When I am invited to speak on career days, a key piece of advice I offer is something that won’t work for everyone. As a matter of fact, it may not be right for most of you. But, if it does fit, then it’s the best advice you will ever receive. That is: Find your career path as soon as possible.

If that suggestion makes you edgy or you’re nowhere close to there, then please forget I said anything. Stop reading now. Don’t even think about it again. Just go on about your business of exploring and finding your field by sampling and shadowing careers until you decide. There’s honestly no rush. You be you.

However, if you happen to be among the very few individuals who know their “calling” at an early age, then you are lucky and can take advantage of it when you are ready to get into college.

For instance, I am a lifelong writer who knew what I wanted to be at 9 years old and got my first newspaper job when I was just 16 years old. I learned how to use a camera and interviewed my first foreign exchange student for a front page story of my local weekly — stopping to pick up an all-American hotdog to set up the photos. Yikes!! Later I would learn that staging such a photo was quite inappropriate.

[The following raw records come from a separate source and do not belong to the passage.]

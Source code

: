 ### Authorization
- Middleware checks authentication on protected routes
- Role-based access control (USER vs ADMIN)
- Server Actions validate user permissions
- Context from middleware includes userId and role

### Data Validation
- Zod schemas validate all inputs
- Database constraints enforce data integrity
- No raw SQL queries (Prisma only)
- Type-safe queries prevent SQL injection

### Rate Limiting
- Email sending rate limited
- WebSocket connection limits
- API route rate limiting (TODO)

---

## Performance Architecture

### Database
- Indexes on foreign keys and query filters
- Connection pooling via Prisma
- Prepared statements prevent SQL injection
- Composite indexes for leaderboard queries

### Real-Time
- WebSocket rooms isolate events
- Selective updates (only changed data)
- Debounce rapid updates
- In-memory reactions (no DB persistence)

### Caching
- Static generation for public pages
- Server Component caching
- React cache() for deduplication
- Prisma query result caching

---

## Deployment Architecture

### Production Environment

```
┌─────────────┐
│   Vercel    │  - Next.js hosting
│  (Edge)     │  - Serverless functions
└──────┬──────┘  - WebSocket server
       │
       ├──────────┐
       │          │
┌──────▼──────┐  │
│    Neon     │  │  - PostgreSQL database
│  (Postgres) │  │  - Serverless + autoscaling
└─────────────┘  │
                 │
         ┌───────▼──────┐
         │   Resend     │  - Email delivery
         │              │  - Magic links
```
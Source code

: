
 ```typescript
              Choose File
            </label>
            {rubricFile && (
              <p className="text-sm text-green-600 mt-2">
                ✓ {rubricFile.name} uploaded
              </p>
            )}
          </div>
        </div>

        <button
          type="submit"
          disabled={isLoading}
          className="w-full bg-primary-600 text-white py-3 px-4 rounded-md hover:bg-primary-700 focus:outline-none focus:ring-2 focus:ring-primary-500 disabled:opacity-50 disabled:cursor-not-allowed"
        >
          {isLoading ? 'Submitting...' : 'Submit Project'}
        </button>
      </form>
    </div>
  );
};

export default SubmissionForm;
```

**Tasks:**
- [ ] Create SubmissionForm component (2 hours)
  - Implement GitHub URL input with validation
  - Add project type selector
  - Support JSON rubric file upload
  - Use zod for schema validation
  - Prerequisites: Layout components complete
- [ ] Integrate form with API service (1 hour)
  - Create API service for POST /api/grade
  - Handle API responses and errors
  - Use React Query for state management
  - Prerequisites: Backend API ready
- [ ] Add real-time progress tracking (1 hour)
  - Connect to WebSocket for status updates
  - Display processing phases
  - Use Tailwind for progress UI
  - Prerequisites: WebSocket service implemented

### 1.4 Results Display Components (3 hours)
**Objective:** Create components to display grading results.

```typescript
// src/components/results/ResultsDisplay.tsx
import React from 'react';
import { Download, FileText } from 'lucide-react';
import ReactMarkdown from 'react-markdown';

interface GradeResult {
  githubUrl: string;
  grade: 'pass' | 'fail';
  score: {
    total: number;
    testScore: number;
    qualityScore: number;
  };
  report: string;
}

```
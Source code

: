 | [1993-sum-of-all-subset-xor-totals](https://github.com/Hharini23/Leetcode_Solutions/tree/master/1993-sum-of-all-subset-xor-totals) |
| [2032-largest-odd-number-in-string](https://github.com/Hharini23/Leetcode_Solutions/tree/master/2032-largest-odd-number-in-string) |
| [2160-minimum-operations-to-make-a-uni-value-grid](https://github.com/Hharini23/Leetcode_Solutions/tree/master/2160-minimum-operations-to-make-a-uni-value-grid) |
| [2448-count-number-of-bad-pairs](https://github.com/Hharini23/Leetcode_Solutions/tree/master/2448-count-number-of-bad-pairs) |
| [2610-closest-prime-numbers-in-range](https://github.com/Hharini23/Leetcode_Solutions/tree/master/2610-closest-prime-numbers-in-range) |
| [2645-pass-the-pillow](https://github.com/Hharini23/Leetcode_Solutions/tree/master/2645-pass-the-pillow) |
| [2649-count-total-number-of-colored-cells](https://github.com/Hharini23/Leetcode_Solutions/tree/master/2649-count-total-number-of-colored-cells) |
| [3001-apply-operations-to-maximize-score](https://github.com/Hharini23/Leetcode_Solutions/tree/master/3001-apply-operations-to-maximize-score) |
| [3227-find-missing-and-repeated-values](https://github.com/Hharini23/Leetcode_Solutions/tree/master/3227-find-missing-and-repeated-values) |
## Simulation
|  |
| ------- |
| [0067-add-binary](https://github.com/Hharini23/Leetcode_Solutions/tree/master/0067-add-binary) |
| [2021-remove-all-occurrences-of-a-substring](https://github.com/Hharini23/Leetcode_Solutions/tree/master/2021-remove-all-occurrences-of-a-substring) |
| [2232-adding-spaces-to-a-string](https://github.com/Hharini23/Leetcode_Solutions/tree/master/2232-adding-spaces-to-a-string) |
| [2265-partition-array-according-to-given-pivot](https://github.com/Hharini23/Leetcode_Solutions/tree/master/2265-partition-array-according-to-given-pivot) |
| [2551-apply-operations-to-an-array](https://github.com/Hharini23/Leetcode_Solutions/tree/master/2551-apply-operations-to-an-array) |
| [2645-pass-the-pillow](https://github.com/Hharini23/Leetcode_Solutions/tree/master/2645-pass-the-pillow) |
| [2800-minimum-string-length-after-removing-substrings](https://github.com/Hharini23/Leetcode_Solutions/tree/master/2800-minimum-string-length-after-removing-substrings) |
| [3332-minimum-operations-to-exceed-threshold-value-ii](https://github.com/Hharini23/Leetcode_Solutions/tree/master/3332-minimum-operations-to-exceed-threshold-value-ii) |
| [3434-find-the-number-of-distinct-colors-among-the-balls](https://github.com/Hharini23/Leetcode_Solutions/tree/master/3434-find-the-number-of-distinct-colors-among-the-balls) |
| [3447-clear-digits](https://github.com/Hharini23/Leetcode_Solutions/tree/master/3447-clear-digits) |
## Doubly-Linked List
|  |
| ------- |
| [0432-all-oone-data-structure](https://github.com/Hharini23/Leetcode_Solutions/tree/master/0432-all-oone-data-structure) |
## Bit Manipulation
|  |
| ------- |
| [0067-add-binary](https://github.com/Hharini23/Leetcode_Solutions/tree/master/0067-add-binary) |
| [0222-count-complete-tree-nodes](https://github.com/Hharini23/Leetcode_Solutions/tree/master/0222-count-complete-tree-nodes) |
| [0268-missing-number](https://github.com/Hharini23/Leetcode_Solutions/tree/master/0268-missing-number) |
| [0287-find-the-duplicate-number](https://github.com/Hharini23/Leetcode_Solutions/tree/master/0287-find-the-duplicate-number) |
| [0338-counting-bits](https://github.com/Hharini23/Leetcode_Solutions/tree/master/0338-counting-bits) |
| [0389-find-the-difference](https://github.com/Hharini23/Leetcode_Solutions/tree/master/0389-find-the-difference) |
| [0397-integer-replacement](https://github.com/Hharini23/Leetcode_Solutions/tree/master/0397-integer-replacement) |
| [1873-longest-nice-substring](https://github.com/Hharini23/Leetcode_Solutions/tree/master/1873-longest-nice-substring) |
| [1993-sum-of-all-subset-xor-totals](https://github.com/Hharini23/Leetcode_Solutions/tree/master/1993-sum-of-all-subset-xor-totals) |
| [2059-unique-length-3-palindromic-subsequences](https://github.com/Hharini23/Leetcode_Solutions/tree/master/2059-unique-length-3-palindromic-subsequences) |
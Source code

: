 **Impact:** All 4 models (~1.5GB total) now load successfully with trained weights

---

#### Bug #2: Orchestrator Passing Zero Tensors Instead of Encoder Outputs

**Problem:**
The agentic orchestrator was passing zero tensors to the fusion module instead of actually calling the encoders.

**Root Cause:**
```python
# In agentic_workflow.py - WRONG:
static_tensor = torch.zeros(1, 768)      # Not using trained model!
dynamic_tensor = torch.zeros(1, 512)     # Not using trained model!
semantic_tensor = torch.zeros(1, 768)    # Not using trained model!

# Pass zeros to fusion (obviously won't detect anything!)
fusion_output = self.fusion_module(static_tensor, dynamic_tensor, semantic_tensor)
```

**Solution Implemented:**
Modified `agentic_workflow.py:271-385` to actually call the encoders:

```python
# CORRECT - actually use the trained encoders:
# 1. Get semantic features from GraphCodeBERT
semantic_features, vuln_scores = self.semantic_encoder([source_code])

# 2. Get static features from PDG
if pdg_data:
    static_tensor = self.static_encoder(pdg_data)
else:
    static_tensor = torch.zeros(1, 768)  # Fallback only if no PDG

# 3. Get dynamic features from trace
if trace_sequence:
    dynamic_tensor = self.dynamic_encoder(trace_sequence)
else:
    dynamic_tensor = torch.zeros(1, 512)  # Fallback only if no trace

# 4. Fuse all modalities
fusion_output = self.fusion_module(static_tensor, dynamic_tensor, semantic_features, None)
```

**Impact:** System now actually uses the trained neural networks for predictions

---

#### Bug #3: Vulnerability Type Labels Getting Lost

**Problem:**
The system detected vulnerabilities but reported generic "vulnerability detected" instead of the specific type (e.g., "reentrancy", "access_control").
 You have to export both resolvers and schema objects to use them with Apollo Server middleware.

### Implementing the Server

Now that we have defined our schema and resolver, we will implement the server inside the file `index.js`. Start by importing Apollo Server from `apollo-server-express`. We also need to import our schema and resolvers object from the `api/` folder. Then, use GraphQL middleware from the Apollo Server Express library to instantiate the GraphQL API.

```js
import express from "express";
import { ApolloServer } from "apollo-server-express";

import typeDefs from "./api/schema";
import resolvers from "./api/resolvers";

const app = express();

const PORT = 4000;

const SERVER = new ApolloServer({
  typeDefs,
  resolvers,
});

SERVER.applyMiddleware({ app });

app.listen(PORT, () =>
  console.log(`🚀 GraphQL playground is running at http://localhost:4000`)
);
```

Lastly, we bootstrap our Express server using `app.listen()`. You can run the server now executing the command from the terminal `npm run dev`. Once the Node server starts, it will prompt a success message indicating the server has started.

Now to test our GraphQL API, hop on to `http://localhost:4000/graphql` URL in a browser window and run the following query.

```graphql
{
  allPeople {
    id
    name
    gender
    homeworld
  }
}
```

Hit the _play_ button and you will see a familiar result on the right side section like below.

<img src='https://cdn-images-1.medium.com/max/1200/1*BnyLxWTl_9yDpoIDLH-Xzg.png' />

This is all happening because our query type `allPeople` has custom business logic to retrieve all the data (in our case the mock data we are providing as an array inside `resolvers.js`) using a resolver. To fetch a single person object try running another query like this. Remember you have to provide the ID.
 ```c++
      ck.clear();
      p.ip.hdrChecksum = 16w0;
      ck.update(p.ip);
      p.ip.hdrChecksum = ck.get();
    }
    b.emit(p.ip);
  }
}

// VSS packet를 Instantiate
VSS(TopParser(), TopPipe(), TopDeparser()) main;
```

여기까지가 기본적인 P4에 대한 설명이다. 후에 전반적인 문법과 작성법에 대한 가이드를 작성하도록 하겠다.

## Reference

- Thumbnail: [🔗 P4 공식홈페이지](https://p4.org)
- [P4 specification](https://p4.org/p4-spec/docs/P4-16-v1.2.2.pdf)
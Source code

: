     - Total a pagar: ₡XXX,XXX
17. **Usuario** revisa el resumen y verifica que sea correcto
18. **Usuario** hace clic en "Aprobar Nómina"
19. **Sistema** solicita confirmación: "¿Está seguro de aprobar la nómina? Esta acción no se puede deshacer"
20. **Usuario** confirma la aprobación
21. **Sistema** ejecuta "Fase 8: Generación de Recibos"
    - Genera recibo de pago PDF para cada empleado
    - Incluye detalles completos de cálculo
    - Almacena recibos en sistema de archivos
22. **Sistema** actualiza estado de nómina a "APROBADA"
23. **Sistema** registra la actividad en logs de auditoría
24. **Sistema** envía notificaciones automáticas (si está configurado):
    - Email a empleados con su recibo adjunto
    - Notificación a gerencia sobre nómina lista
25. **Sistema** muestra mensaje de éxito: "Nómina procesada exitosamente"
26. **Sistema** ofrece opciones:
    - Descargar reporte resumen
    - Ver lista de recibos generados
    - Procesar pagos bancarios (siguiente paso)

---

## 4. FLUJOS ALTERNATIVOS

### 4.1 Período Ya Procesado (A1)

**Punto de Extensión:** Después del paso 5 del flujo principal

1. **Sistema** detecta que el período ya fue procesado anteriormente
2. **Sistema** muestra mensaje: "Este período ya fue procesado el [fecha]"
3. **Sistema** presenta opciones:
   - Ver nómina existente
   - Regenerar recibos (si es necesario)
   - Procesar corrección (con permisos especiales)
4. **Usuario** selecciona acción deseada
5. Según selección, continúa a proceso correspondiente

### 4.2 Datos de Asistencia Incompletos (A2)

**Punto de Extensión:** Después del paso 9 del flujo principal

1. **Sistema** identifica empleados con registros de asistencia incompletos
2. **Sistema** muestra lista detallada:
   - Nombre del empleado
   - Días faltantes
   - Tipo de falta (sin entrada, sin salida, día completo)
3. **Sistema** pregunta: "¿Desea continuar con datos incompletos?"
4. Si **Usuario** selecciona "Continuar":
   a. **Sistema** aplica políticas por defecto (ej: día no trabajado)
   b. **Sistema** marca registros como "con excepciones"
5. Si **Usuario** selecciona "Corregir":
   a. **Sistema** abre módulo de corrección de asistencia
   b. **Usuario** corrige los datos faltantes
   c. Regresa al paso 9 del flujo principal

I know I was fortunate in that my newspaper career happened in the 70s, 80s and 90s (the olden days) when newspapers were the “Fourth Estate” and internet hadn’t become such a common denominator. Also it was easier to get a job through less traditional routes and there were plenty of jobs to go around.

My point is that my early knowledge of myself as a writer gave me a solid leg up when I got a better job at age 18 at a daily newspaper and later when I competed for a job at a Top 10 newspaper against people with high-powered degrees from big name universities. My portfolio was extensive. I rode with police officers, fought fires beside firefighters, was the co-pilot of a helicopter and spent a day on a hover craft with a crawfish farmer. I interviewed presidents, princes and criminals. Likewise, your experience can be equally helpful when you get an early start.

Do you love education? How about numbers and dimensions? Science? Medicine? How about some really competitive careers (like newspapers were in my day). Do you want to be an actor? A singer? A painter? A musician? If you know yourself and what makes you happy every day for a career that will span decades and decades, then you can get started now. Build your resume and portfolio. Meet mentors and references. Shadow someone in your field. Discover how that job looks from a “day in the life of” point of view. Maybe you will discover it’s not really what you have in mind. Or you will learn ways to get inside the job, discover the exact right university for your interest and be successful from the start.

My daughter is a much sought after teacher of special needs children who has been selected “teacher of the year” in her school and her school district. That honor seldom goes to teachers who are so specialized. When I asked her what advice I had given her that helped with her success, this was it. She said she was lucky to know she wanted to work with disadvantaged children and had jobs and experiences all along her educational path that prepared her. She was a lifeguard, a swim coach, a tutor of students less organized than she is and, most importantly, found her dream job during college at the Boys and Girls Club where she got a range of experience in her field.

In my case — back in the day, I was the last person ever hired at this particular newspaper who did not have a college degree. As I acquired my mass communications degree (back then you didn’t have to choose so I got experience in television, radio, advertising and newspapers) I took four advanced semesters of news writing and two of editing where I made top grades by turning in the same work I would do in a career that continues today — more than four decades later.

A resume that shows significant experience in your area of interest is highly valuable today. University and business leaders are looking for candidates with “big ideas” to save the world, solve an age-old problem and be experts of a higher level than ever before. That is more likely to happen with experience. So, it can really help if you are sold on your career path and start building that experience before you ever submit a college application.